## REQUIREMENT
Go to the line below containing "Requests:** Forwards requests" and print exactly from there through the line containing "### Deployment", both included. Print nothing else.
*** SUPPLIED RECORDS ***
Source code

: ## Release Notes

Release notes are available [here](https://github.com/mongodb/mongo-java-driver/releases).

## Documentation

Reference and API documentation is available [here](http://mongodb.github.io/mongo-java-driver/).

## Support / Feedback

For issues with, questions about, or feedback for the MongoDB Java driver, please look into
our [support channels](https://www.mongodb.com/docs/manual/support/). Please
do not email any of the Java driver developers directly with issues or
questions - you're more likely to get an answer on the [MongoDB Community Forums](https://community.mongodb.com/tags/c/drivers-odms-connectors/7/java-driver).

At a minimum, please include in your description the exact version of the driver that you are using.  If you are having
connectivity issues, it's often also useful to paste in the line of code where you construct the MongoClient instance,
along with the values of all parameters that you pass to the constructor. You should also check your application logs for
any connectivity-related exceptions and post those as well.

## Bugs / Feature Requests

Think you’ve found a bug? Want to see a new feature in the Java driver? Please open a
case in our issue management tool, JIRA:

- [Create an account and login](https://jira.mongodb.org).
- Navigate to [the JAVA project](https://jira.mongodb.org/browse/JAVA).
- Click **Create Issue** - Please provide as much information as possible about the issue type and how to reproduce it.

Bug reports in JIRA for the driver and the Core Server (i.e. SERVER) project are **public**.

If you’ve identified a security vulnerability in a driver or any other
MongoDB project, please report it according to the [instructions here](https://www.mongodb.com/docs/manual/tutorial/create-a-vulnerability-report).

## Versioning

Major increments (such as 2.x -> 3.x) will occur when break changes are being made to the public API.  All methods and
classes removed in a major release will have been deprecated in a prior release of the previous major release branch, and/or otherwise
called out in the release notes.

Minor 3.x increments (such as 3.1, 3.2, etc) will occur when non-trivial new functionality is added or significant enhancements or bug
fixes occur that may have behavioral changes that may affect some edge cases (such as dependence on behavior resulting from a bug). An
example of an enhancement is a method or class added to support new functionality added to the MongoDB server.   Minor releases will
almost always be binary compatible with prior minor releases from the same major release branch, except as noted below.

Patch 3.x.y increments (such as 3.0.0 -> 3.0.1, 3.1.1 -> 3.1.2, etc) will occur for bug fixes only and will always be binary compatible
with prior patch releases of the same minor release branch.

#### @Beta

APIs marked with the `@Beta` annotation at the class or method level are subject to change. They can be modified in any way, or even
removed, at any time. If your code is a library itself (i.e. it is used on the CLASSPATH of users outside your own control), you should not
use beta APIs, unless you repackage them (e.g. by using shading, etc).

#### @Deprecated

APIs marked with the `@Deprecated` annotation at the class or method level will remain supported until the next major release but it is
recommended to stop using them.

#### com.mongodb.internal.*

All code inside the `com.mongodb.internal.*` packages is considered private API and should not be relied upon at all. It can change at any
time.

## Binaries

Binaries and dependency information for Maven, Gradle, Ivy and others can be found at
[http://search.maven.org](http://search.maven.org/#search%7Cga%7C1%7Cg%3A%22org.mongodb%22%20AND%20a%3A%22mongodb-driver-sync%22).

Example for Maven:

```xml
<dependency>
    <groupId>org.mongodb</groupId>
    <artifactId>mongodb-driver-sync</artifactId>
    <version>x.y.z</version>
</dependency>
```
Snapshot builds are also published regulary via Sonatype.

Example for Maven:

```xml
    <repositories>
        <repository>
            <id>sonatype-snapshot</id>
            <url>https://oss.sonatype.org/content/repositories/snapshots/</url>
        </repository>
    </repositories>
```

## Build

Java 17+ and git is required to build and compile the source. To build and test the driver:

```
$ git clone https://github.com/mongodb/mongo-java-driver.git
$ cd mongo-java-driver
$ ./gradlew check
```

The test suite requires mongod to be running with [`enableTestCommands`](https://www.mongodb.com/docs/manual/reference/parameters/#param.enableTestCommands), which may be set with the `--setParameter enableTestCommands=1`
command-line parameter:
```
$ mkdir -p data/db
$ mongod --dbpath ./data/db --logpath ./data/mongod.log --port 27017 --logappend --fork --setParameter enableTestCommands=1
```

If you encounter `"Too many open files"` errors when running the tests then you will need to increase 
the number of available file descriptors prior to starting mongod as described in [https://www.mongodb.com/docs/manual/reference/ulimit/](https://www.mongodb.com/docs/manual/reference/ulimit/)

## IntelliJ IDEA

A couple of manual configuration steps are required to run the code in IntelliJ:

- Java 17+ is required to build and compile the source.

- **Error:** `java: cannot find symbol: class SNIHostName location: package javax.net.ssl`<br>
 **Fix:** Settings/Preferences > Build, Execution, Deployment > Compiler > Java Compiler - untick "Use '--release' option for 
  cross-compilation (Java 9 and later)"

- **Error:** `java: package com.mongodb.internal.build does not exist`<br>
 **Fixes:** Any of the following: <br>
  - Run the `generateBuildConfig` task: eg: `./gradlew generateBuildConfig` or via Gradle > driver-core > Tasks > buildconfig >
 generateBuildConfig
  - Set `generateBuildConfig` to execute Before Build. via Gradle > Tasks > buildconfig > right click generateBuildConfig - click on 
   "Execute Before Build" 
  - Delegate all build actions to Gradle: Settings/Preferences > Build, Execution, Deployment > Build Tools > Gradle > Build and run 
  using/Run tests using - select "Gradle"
***
*** SUPPLIED RECORDS ***
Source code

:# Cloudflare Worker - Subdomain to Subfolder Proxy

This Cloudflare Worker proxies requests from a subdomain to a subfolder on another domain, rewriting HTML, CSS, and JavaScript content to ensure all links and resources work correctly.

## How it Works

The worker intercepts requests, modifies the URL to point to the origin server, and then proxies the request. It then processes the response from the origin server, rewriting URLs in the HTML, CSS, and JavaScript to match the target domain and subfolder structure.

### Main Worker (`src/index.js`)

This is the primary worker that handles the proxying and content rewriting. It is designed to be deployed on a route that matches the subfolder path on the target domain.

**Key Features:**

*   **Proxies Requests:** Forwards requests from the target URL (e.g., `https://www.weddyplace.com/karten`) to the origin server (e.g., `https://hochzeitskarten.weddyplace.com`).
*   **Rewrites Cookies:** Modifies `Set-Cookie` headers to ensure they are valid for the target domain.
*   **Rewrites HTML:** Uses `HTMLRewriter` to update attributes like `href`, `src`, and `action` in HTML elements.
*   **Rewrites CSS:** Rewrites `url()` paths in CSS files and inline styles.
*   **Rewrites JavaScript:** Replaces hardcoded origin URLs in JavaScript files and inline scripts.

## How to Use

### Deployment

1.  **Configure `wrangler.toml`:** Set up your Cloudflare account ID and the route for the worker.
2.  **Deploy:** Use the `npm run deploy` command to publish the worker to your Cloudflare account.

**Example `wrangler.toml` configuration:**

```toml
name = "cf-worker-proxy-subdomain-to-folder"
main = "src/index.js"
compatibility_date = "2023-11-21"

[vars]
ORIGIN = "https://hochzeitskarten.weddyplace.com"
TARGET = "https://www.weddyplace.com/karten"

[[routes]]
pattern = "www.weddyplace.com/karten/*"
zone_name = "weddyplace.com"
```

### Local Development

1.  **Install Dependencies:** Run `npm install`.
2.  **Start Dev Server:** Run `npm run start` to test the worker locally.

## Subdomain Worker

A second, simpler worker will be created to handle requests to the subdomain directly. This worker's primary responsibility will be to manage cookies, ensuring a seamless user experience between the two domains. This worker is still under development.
***
## REPLY TO THE EXERCISE
*   **Proxies Requests:** Forwards requests from the target URL (e.g., `https://www.weddyplace.com/karten`) to the origin server (e.g., `https://hochzeitskarten.weddyplace.com`).
*   **Rewrites Cookies:** Modifies `Set-Cookie` headers to ensure they are valid for the target domain.
*   **Rewrites HTML:** Uses `HTMLRewriter` to update attributes like `href`, `src`, and `action` in HTML elements.
*   **Rewrites CSS:** Rewrites `url()` paths in CSS files and inline styles.
*   **Rewrites JavaScript:** Replaces hardcoded origin URLs in JavaScript files and inline scripts.

## How to Use

### Deployment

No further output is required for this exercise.